Required work -> Examine each line of the data. Copy the line if it includes the word "Supabase".

Provided information ->
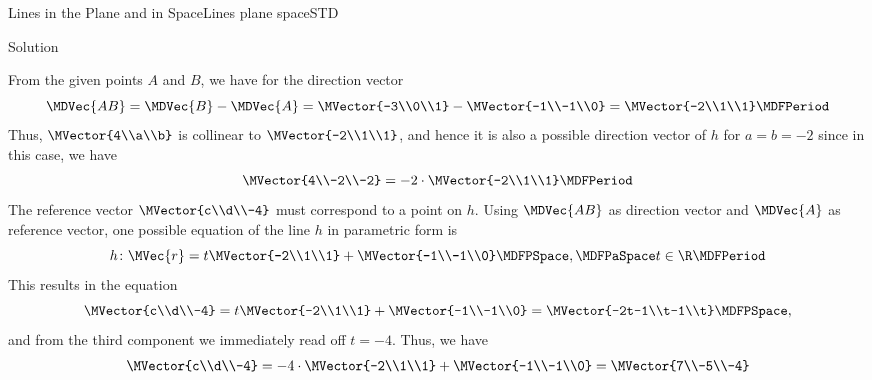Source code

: \begin{MXContent}{Lines in the Plane and in Space}{Lines plane space}{STD}
\begin{MExercise}
\begin{MHint}{Solution}
 \begin{MExerciseItems}
\item{
From the given points $A$ and $B$, we have for the direction vector
\[
 \MDVec{A B}=\MDVec{B}-\MDVec{A}=\MVector{-3\\0\\1}-\MVector{-1\\-1\\0}=\MVector{-2\\1\\1} \MDFPeriod
\]
Thus, $\MVector{4\\a\\b}$ is collinear to $\MVector{-2\\1\\1}$, and hence it is also a possible direction vector of 
$h$ for $a=b=-2$ since in this case, we have
\[
 \MVector{4\\-2\\-2} = -2\cdot\MVector{-2\\1\\1} \MDFPeriod
\]
The reference vector $\MVector{c\\d\\-4}$ must correspond to a point on $h$. Using $\MDVec{A B}$
as direction vector and $\MDVec{A}$ as reference vector, one possible equation of the line $h$ in parametric form
is
\[
 h\colon\MVec{r}=t\MVector{-2\\1\\1}+\MVector{-1\\-1\\0}\MDFPSpace,\MDFPaSpace t\in\R \MDFPeriod
\]
This results in the equation
\[
 \MVector{c\\d\\-4}=t\MVector{-2\\1\\1}+\MVector{-1\\-1\\0}=\MVector{-2t-1\\t-1\\t} \MDFPSpace ,
\]
and from the third component we immediately read off $t=-4$. Thus, we have
\[
 \MVector{c\\d\\-4}=-4\cdot\MVector{-2\\1\\1}+\MVector{-1\\-1\\0}=\MVector{7\\-5\\-4}
\]}
\end{MExerciseItems}
\end{MHint}
\end{MExercise}
\end{MXContent}
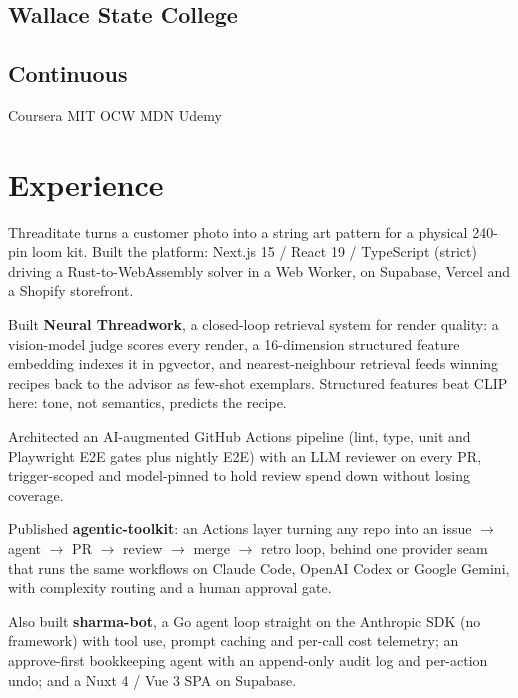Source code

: \documentclass[]{pb-resume}
\begin{document}
\begin{minipage}[t]{0.33\textwidth}
\subsection{Wallace State College}
\sectionsep

\subsection{Continuous}
Coursera \textbullet{} MIT OCW \textbullet{} MDN \textbullet{} Udemy
\sectionsep

\end{minipage}
\hfill
\begin{minipage}[t]{0.66\textwidth}

\section{Experience}
\vspace{6pt} %
\begin{tightemize}

\item Threaditate turns a customer photo into a string art pattern for a physical 240-pin loom kit. Built the platform: Next.js 15 / React 19 / TypeScript (strict) driving a Rust-to-WebAssembly solver in a Web Worker, on Supabase, Vercel and a Shopify storefront.
\item Built \textbf{Neural Threadwork}, a closed-loop retrieval system for render quality: a vision-model judge scores every render, a 16-dimension structured feature embedding indexes it in pgvector, and nearest-neighbour retrieval feeds winning recipes back to the advisor as few-shot exemplars. Structured features beat CLIP here: tone, not semantics, predicts the recipe.
\item Architected an AI-augmented GitHub Actions pipeline (lint, type, unit and Playwright E2E gates plus nightly E2E) with an LLM reviewer on every PR, trigger-scoped and model-pinned to hold review spend down without losing coverage.
\item Published \textbf{agentic-toolkit}: an Actions layer turning any repo into an issue $\rightarrow$ agent $\rightarrow$ PR $\rightarrow$ review $\rightarrow$ merge $\rightarrow$ retro loop, behind one provider seam that runs the same workflows on Claude Code, OpenAI Codex or Google Gemini, with complexity routing and a human approval gate.
\item Also built \textbf{sharma-bot}, a Go agent loop straight on the Anthropic SDK (no framework) with tool use, prompt caching and per-call cost telemetry; an approve-first bookkeeping agent with an append-only audit log and per-action undo; and a Nuxt 4 / Vue 3 SPA on Supabase.


\end{tightemize}
\end{minipage}
\end{document}
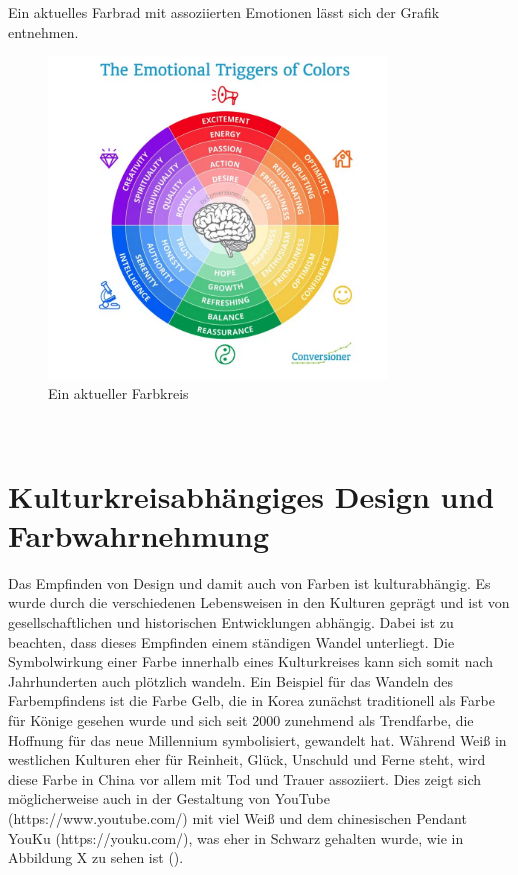 \documentclass[./dokumentation.tex]{subfiles}
\begin{document}
Ein aktuelles Farbrad mit assoziierten Emotionen lässt sich der Grafik entnehmen. \\

\begin{figure}[H]
    \centering
    \includegraphics[width=0.8\textwidth]{bilder/farbkreis.png}
    \caption{Ein aktueller Farbkreis \cite{DesignEmo2003}}
    \label{fig9:farbkreis}
\end{figure}\\

\pagebreak

\section{Kulturkreisabhängiges Design und Farbwahrnehmung}
Das Empfinden von Design und damit auch von Farben ist kulturabhängig. Es wurde durch die verschiedenen Lebensweisen in den Kulturen geprägt und ist von gesellschaftlichen und historischen Entwicklungen abhängig. Dabei ist zu beachten, dass dieses Empfinden einem ständigen Wandel unterliegt. Die Symbolwirkung einer Farbe innerhalb eines Kulturkreises kann sich somit nach Jahrhunderten auch plötzlich wandeln. Ein Beispiel für das Wandeln des Farbempfindens ist die Farbe Gelb, die in Korea zunächst traditionell als Farbe für Könige gesehen wurde und sich seit 2000 zunehmend als Trendfarbe, die Hoffnung für das neue Millennium symbolisiert, gewandelt hat. Während Weiß in westlichen Kulturen eher für Reinheit, Glück, Unschuld und Ferne steht, wird diese Farbe in China vor allem mit Tod und Trauer assoziiert. Dies zeigt sich möglicherweise auch in der Gestaltung von YouTube (https://www.youtube.com/) mit viel Weiß und dem chinesischen Pendant YouKu (https://youku.com/), was eher in Schwarz gehalten wurde, wie in Abbildung X zu sehen ist (\cite{Kunzer2016}).  \pagebreak
\end{document}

Result of the task ->
\item Threaditate turns a customer photo into a string art pattern for a physical 240-pin loom kit. Built the platform: Next.js 15 / React 19 / TypeScript (strict) driving a Rust-to-WebAssembly solver in a Web Worker, on Supabase, Vercel and a Shopify storefront.
\item Also built \textbf{sharma-bot}, a Go agent loop straight on the Anthropic SDK (no framework) with tool use, prompt caching and per-call cost telemetry; an approve-first bookkeeping agent with an append-only audit log and per-action undo; and a Nuxt 4 / Vue 3 SPA on Supabase.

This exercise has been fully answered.